Where the string "settings" occurs in a line of the entries below, copy that line.

Stored data entries:
= = = = =

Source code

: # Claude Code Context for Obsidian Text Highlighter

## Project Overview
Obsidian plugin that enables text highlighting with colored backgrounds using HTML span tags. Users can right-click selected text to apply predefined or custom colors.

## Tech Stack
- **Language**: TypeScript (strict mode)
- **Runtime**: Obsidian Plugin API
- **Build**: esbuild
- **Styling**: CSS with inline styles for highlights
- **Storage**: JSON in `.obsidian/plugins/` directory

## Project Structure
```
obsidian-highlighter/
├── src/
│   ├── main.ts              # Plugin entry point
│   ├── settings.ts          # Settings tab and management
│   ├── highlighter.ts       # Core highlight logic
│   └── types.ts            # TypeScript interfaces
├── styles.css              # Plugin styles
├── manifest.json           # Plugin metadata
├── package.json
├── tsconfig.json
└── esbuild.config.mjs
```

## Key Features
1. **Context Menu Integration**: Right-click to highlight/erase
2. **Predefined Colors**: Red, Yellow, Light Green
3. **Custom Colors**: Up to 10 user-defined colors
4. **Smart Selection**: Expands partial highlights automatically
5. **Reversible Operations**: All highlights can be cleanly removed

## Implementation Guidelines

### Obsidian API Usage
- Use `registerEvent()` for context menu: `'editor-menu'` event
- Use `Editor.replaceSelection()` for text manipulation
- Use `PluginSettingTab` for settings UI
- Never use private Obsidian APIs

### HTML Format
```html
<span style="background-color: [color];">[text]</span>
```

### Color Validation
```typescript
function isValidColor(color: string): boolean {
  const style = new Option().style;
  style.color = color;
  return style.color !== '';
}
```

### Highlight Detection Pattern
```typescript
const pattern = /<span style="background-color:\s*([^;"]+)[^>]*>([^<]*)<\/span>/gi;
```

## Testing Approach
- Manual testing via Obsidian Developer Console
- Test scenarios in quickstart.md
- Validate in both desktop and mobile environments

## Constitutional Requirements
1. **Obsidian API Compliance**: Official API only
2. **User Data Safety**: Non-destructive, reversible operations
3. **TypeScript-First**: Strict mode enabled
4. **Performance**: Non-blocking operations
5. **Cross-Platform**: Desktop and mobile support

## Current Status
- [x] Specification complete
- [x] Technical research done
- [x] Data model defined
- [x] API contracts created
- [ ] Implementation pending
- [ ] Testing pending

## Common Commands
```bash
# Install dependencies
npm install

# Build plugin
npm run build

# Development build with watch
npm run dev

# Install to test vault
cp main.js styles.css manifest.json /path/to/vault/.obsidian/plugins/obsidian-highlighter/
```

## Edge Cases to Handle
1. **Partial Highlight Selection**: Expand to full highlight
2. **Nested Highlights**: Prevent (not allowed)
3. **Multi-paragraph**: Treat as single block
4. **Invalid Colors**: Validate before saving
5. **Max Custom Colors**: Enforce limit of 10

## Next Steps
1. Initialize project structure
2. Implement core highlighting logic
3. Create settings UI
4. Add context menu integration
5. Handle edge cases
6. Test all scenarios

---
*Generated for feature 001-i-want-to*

= = = = =

EXERCISE RESULT:
│   ├── settings.ts          # Settings tab and management
- Use `PluginSettingTab` for settings UI
3. Create settings UI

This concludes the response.